My Goal

By @hanahinatalovers
My Goal

Teriakan anak-anak membuatku iri ingin keluar. Namun, kini aku terduduk di kursi roda dengan tangan dan kaki yang lumpuh, serta jantung ku yang berdetak kencang dari biasanya. Apakah yang ku alami? Aku ingin seperti dulu?

Chapter 1

Prolog

wajah cantik ku berubah menjadi pucat dan sedikit keriput. Aku menyesal tidak bisa berjalan dan berlari seperti dulu. Aku iri dengan teman kerjaku bernama Patricia. Wajahnya cantik Patricia masih terbayang di depan mataku ketika menjenguk ku di rumah sakit. Aku menangis dengan tubuh yang kaku. Tetapi begitu aku tersenyum, Patricia ikut menangis karena dia menganggap ku sahabatnya.

“Na, kamu kenapa tidak cerita tentang penyakitmu?” tanya Patricia.

Suaraku yang lemah berusaha menjawab pertanyaan Patricia. “Patricia, maafkan aku tidak berterus terang kepadamu. Aku waktu diperiksa dalam keadaan koma.”

Aku menyesal telah membuat Patricia menangis di rumah sakit.

Sekarang Aku hanya terbaring di kasur yang besar, kamar yang luas berisikan meja, kursi roda, lemari, dan canvas untuk terapi ku. Suara helikopter terdengar di ruang kamar ku, apakah karena hujan jadi memakai helikopter? Ataukah karena macet jalannya?

“Leona, ayo kita kemas-kemas?” Suara itu terdengar jelas di kuping ku, suara kekasihku. Aku tidak tahu sejak kapan dia sudah berkemas, karena aku tidak bisa menggerakkan bola mataku seperti dulu lagi, mungkinkah satu jam dia sudah ke kamar ku jadi aku tidak mengetahui kapan dia bergegas ke kamar ku? Apakah dia lewat jendela kamar ku?

“Maafkan aku merepotkan mu.”

“Kamu tidak merepotkan ku … sudahlah kita harus bergegas.”
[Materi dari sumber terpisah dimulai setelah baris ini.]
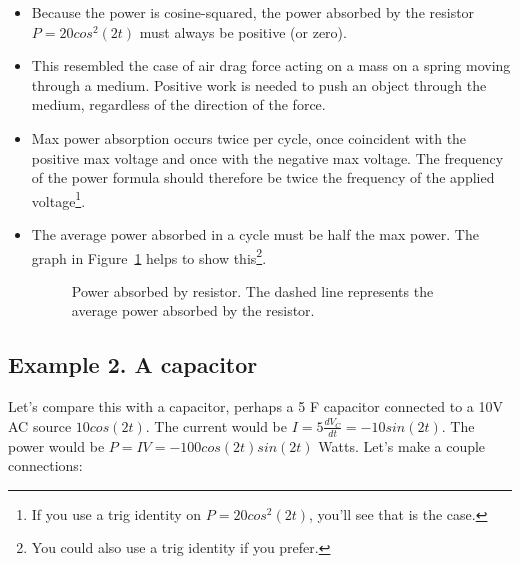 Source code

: \documentclass{book}
\numberwithin{equation}{section}
\theoremstyle{definition}
\begin{document}
\begin{itemize}
\item Because the power is cosine-squared, the power absorbed by the resistor $P=20cos^2(2t)$ must always be positive (or zero).
\item This resembled the case of air drag force acting on a mass on a spring moving through a medium. Positive work is needed to push an object through the medium, regardless of the direction of the force.
\item Max power absorption occurs twice per cycle, once coincident with the positive max voltage and once with the negative max voltage. The frequency of the power formula should therefore be twice the frequency of the applied voltage\footnote{If you use a trig identity on $P=20cos^2(2t)$, you'll see that is the case.}.
\item The average power absorbed in a cycle must be half the max power.  The graph in Figure~\ref{F:8POW} helps to show this\footnote{You could also use a trig identity if you prefer.}.

\begin{figure}[H]
\begin{center}
\caption{Power absorbed by resistor. The dashed line represents the average power absorbed by the resistor.}
\end{center}
\label{F:8POW}
\end{figure}

\end{itemize}

\subsection{Example 2. A capacitor}
Let's compare this with a capacitor, perhaps a 5 F capacitor connected to a 10V AC source $10cos(2t)$. The current would be $I=5\frac{dV_C}{dt}=-10sin(2t)$. The power would be $P=IV=-100cos(2t)sin(2t)$ Watts. Let's make a couple connections:
\end{document}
 Komunikasi ku dengan pacar ku berjalan dengan lancar. Alat dari Dokter Albert membuatku bisa berbicara, dia memberi ku saat aku terapi di rumah sakit. Dokter Albert adalah paman ku dari ayah dia bertanggung jawab merawat ku selama aku sakit. Aku meneteskan air mata, karena telah merepotkan banyak orang.

Huft‼Huft‼

Aku tidak tahu berapa lama lagi akan bertahan. Aku di bawa melalui pintu kamar untuk mempermudah mendorong kasur dorong atau mengangkat tandu. Perawat dan dokter membawa ku menuju pintu belakang yang dekat dengan kamar ku. Perlahan aku mengatur nafas yang sesak, aku berharap tidak mati karena aku harus kerja demi ibuku. Penyakit ku –aku tidak boleh berprasangka buruk pada Tuhan, mungkin ini ujian ku, dan teguran karena aku tidak bisa menjaga kesehatan ku. Aku mendengar suara perawat dan pacar ku.

“Sus, tolong selamatkan pacar ku.”

“Kami akan menyelamatkan sebisanya, apakah tuan mau ikut?”

“tidak, terima kasih. Aku jaga rumah, karena ibunya belum pulang.”

Namun, entah kenapa, aku seperti anak kecil emosi ku labil, aku berubah dari wanita karier menjadi wanita cacat yang hanya duduk di kursi roda, baring, makan menggunakan selang, dan nafas menggunakan selang. Bila aku ke WC, aku menggunakan kursi roda elektrik dan berpegangan di besi untuk mandi dan buang air. Dan, ibuku selalu menangis ketika aku pergi ke WC. Mungkinkah dia pikir aku akan mati?

“Nona, kita sudah sampai di rumah sakit?”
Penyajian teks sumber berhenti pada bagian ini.